= Beginning of Section =
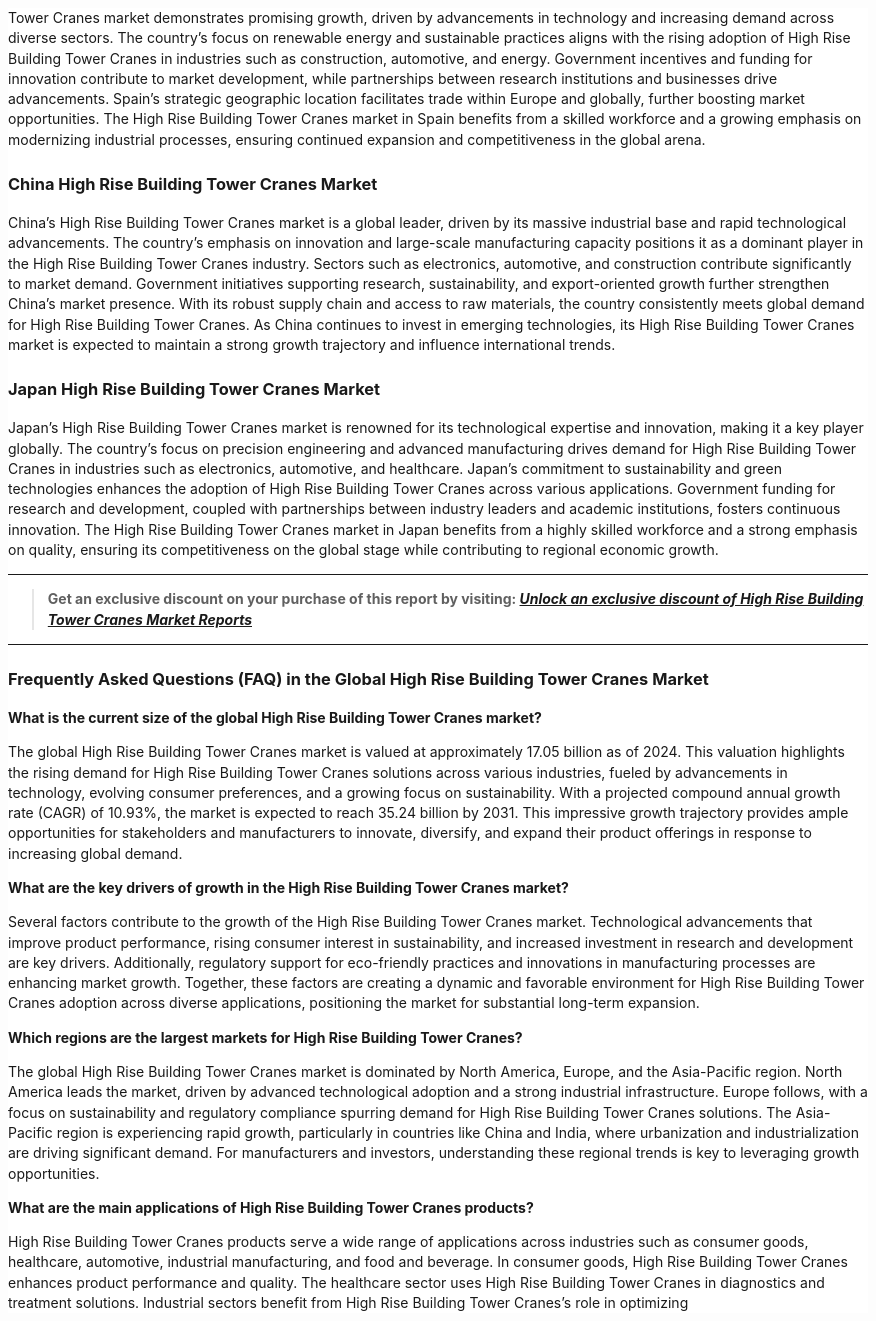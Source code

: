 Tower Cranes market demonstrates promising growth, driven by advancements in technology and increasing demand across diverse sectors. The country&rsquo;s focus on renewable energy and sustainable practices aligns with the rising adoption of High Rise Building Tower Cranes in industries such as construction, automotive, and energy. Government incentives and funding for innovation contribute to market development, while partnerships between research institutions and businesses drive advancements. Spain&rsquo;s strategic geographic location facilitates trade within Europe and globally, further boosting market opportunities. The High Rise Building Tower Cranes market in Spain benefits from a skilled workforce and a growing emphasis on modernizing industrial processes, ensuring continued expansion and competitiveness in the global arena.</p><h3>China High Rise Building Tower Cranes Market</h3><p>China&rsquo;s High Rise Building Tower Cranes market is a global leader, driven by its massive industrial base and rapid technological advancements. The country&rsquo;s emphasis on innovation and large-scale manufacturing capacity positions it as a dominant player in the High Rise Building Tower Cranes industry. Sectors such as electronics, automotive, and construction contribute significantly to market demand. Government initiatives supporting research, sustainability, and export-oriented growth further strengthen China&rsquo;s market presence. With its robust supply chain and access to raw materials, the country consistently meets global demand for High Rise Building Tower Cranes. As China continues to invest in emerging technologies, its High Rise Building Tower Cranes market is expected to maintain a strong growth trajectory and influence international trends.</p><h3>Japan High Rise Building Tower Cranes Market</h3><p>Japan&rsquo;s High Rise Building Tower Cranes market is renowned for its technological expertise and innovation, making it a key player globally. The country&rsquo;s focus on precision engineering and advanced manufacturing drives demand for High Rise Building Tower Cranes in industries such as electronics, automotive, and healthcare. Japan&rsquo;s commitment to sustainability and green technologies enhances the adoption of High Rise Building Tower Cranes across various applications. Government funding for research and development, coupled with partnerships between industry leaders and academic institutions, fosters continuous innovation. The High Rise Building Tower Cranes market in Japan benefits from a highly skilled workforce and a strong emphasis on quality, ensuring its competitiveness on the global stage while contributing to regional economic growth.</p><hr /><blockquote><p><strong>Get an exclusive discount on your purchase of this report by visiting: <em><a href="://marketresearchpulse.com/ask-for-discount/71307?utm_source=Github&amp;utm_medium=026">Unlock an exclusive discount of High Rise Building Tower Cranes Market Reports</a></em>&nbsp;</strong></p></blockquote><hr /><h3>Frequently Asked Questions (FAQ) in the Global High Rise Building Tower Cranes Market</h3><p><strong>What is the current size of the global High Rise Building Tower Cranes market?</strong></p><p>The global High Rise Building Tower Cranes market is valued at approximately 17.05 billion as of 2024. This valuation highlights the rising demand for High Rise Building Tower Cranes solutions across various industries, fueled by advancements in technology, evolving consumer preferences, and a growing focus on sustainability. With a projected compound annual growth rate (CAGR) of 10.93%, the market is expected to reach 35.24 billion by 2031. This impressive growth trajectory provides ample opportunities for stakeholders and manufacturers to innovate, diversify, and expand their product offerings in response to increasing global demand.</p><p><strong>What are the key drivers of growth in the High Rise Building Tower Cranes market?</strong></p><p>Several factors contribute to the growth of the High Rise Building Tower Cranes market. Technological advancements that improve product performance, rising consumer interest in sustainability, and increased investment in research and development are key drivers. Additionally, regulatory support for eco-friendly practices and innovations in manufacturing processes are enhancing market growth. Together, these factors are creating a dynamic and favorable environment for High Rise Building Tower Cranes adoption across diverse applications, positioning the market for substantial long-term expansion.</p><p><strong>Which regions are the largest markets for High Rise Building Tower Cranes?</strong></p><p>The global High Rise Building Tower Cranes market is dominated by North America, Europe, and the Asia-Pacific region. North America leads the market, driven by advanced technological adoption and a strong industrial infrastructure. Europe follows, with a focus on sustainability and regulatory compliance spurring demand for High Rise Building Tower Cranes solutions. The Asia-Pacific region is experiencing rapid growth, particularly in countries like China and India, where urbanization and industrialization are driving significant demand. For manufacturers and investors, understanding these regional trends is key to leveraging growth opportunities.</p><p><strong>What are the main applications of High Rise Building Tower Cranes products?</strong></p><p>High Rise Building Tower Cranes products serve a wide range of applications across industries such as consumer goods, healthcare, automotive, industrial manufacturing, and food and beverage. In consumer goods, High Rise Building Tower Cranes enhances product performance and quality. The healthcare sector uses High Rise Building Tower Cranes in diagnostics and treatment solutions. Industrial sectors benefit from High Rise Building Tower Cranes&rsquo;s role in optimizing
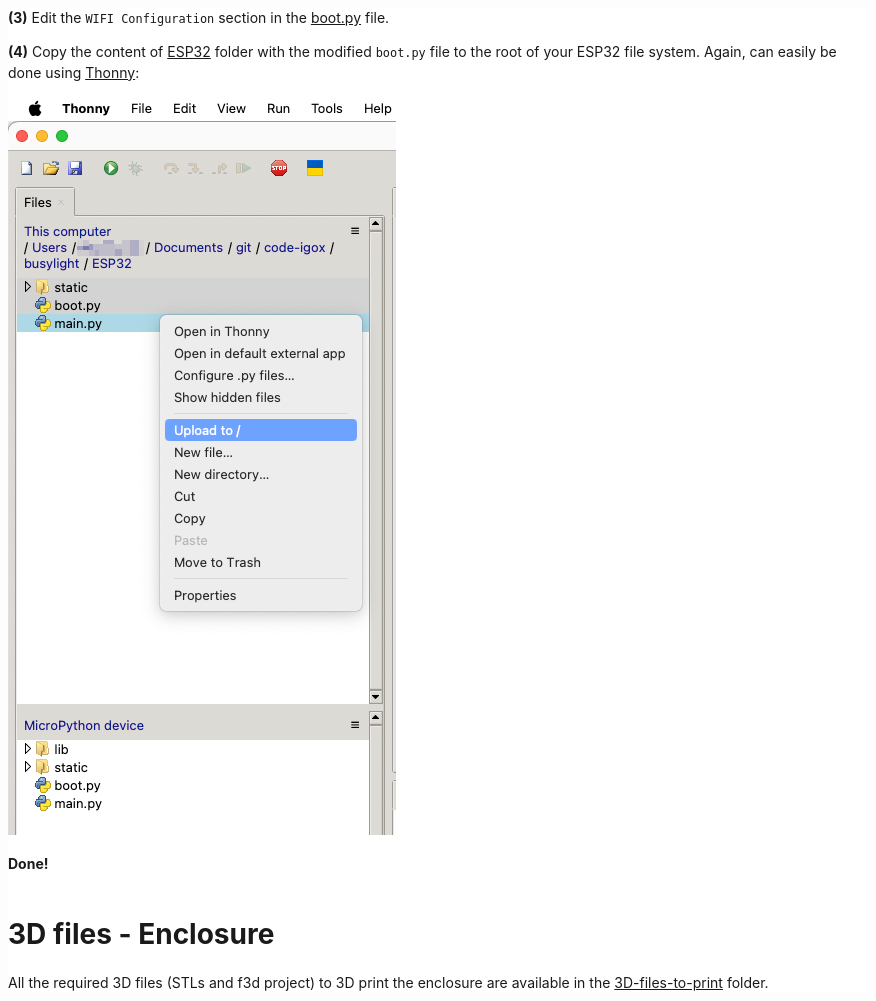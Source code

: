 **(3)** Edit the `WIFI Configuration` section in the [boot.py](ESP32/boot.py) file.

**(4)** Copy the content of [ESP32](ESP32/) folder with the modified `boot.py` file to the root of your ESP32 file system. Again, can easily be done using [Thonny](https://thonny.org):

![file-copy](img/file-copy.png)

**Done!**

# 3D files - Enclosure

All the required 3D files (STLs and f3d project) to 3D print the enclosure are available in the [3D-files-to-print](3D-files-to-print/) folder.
= End of Section =
- [Task objective] Every line holding the word "files" should be copied out of the records above.

- [Finished exercise]
# 3D files - Enclosure
All the required 3D files (STLs and f3d project) to 3D print the enclosure are available in the [3D-files-to-print](3D-files-to-print/) folder.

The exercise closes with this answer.